Ms. Arons began coming to the Vineyard in 1969 and barely missed a season. In recent years, she and her family would rent a cottage each fall to take advantage of the off-season life of the Island. Ms. Arons was a charter member of the Polly Hill Arboretum who also cherished her Chilmark Free Library card.

Over the years, she made numerous friends on the Island and enjoyed long candlelit suppers with Joan Lelacheur, Sarah Saltonstall, Kate Taylor, Peter Simon and many others. A trip to the Island often included a visit to artist Laurie Miller’s Quansoo studio where she bought drawings to decorate her consulting rooms in Boston.
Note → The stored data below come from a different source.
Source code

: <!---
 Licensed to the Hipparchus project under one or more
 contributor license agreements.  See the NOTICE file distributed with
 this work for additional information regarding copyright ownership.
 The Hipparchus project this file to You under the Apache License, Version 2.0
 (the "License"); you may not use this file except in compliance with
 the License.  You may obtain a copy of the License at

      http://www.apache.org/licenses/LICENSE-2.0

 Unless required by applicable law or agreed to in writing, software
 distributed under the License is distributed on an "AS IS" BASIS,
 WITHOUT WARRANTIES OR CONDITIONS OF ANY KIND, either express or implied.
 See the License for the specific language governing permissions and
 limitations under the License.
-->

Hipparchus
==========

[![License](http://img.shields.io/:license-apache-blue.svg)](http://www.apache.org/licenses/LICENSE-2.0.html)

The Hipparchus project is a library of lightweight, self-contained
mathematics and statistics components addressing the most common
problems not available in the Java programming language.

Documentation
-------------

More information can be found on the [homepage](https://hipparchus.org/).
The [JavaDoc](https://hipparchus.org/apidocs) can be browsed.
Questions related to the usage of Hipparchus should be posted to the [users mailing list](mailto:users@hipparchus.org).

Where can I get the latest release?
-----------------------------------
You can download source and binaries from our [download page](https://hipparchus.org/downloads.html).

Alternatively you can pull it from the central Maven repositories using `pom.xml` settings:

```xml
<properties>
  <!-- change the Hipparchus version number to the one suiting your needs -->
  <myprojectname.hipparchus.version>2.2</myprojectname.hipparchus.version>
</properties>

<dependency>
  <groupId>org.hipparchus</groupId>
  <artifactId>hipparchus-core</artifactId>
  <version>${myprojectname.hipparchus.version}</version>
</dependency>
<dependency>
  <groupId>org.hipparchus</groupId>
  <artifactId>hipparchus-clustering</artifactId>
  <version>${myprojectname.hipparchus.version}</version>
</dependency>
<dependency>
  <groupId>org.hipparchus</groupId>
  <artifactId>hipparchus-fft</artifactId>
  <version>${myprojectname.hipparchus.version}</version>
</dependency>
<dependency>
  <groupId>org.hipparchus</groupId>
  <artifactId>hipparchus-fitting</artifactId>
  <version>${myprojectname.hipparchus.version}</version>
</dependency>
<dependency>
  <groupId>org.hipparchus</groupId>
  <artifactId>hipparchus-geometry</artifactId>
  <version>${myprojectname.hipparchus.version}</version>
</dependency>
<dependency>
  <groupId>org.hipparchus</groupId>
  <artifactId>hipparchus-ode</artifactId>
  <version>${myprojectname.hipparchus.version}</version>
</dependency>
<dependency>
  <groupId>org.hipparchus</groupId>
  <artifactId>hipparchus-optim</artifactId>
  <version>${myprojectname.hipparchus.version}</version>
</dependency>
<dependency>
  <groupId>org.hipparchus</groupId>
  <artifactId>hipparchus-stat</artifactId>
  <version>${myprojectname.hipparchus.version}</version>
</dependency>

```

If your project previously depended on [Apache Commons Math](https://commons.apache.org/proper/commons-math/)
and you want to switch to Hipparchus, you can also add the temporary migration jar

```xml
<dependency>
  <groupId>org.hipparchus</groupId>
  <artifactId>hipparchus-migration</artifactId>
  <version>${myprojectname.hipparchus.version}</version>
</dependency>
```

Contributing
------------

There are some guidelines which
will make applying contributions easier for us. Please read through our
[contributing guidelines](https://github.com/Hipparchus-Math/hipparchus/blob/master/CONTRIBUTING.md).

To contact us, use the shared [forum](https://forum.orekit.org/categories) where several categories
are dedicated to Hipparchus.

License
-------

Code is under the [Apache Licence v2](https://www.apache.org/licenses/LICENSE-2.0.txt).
She loved to take long walks across the landscape of the Island, along the beaches, over the moors with her dogs, and swim in the healing waters of Menemsha Pond in September.

Menemsha was also a place to graze — Katama oysters from Larsen’s, chowder from Pooles, Galley cheeseburgers, Bite fries, fish tacos at Faith’s — the Island bounty was always endless and restorative.

In addition to her husband and daughters, Ms. Arons leaves a brother, Stephen Arons, of North Hatfield.

As per her testamentary wish, her family will scatter her ashes off Gay Head just after Christmas. A spring memorial service will be announced.